EXTRACTED DATA:
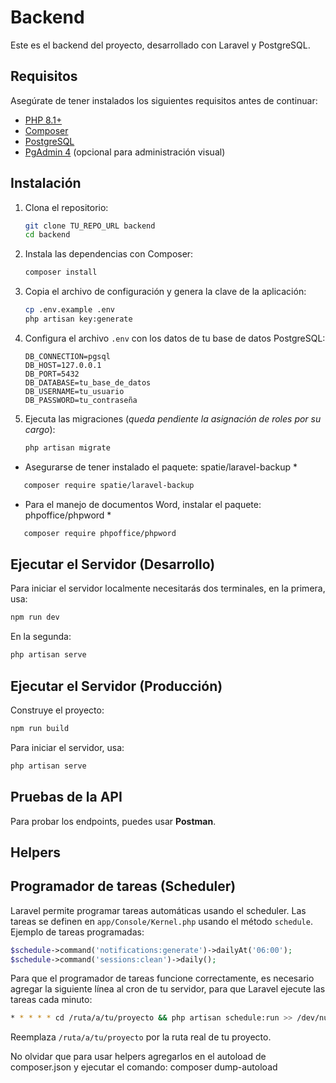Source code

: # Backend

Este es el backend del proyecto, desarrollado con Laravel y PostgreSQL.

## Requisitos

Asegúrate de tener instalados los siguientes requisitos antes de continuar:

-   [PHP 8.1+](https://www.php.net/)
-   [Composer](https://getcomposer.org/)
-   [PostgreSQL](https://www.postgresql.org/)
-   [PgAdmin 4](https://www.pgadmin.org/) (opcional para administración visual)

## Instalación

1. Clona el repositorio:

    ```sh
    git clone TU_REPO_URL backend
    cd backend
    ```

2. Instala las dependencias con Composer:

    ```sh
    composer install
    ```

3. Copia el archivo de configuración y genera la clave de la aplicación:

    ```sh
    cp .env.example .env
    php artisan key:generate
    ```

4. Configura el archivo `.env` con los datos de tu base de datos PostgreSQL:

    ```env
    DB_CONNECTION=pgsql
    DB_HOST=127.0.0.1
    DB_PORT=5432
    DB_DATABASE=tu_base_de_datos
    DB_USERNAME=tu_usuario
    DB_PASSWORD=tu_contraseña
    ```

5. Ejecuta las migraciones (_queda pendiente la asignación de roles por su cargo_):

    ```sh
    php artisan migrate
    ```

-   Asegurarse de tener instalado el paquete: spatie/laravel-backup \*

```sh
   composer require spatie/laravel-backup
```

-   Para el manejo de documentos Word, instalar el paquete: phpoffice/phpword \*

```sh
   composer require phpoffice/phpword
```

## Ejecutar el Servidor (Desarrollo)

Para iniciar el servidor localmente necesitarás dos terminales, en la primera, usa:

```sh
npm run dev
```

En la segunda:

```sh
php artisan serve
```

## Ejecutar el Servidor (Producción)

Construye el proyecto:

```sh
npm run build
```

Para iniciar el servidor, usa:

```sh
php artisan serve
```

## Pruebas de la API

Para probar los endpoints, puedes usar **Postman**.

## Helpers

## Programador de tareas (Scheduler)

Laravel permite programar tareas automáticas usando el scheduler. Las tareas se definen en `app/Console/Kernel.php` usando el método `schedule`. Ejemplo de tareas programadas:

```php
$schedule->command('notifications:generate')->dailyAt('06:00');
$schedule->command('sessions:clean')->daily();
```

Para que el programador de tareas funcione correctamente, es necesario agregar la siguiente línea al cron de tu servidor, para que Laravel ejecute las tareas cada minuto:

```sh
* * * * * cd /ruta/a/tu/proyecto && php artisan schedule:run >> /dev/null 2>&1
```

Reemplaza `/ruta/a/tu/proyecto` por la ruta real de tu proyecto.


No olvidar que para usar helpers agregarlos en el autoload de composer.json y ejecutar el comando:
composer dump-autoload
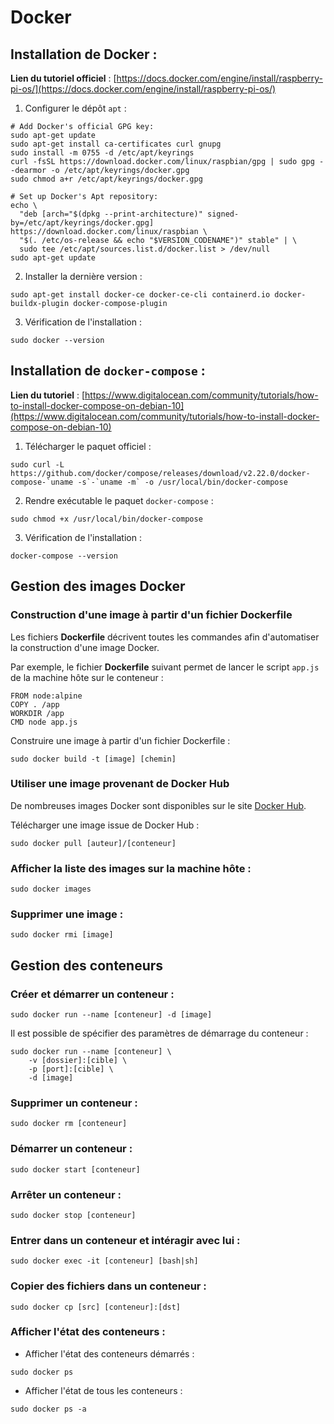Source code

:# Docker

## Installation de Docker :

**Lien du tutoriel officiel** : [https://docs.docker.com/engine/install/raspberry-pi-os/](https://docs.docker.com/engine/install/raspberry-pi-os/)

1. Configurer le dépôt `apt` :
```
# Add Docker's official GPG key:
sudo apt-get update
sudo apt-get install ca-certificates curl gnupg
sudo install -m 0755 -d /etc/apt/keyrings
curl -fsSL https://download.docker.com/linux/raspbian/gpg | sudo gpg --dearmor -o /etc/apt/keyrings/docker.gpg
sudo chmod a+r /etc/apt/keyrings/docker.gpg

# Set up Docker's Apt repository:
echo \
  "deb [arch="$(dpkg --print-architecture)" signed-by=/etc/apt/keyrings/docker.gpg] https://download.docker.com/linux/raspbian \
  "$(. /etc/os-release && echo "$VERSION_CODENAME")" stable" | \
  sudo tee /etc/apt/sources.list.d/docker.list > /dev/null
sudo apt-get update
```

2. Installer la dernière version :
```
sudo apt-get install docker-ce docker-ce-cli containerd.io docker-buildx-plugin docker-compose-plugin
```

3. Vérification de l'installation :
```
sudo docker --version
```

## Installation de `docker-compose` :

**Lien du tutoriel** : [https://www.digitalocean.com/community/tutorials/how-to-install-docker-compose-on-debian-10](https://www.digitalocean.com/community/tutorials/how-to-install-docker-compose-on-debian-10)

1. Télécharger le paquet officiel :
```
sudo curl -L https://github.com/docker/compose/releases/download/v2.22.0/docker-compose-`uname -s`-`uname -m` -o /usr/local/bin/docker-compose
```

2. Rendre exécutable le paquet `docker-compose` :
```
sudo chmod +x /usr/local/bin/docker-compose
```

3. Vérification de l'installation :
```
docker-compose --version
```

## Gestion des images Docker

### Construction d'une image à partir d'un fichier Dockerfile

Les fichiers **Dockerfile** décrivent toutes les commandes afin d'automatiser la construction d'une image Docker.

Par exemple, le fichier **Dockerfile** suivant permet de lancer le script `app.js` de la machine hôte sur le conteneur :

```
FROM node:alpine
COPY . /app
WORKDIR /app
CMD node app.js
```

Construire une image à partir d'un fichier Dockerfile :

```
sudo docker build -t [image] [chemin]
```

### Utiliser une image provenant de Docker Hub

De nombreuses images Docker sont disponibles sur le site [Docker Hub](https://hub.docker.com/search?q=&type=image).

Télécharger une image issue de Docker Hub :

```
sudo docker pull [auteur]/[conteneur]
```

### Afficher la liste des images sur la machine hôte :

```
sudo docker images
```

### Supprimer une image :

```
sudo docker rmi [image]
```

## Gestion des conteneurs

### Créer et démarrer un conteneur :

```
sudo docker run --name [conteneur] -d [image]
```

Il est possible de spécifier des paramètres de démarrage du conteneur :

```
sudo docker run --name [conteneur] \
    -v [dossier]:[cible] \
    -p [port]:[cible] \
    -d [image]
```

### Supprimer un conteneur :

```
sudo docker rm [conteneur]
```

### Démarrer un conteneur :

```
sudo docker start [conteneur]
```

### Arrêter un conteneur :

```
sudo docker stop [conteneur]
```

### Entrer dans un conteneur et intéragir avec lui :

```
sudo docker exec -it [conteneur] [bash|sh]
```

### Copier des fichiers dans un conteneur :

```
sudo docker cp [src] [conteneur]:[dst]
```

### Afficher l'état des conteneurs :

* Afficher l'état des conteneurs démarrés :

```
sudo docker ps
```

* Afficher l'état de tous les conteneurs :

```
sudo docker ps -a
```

AIM OF THE EXERCISE: From the line containing "### Utiliser une" to the final line of the data, repeat each line exactly. Include both ends.

SOLUTION TO THIS TASK:
### Utiliser une image provenant de Docker Hub

De nombreuses images Docker sont disponibles sur le site [Docker Hub](https://hub.docker.com/search?q=&type=image).

Télécharger une image issue de Docker Hub :

```
sudo docker pull [auteur]/[conteneur]
```

### Afficher la liste des images sur la machine hôte :

```
sudo docker images
```

### Supprimer une image :

```
sudo docker rmi [image]
```

## Gestion des conteneurs

### Créer et démarrer un conteneur :

```
sudo docker run --name [conteneur] -d [image]
```

Il est possible de spécifier des paramètres de démarrage du conteneur :

```
sudo docker run --name [conteneur] \
    -v [dossier]:[cible] \
    -p [port]:[cible] \
    -d [image]
```

### Supprimer un conteneur :

```
sudo docker rm [conteneur]
```

### Démarrer un conteneur :

```
sudo docker start [conteneur]
```

### Arrêter un conteneur :

```
sudo docker stop [conteneur]
```

### Entrer dans un conteneur et intéragir avec lui :

```
sudo docker exec -it [conteneur] [bash|sh]
```

### Copier des fichiers dans un conteneur :

```
sudo docker cp [src] [conteneur]:[dst]
```

### Afficher l'état des conteneurs :

* Afficher l'état des conteneurs démarrés :

```
sudo docker ps
```

* Afficher l'état de tous les conteneurs :

```
sudo docker ps -a
```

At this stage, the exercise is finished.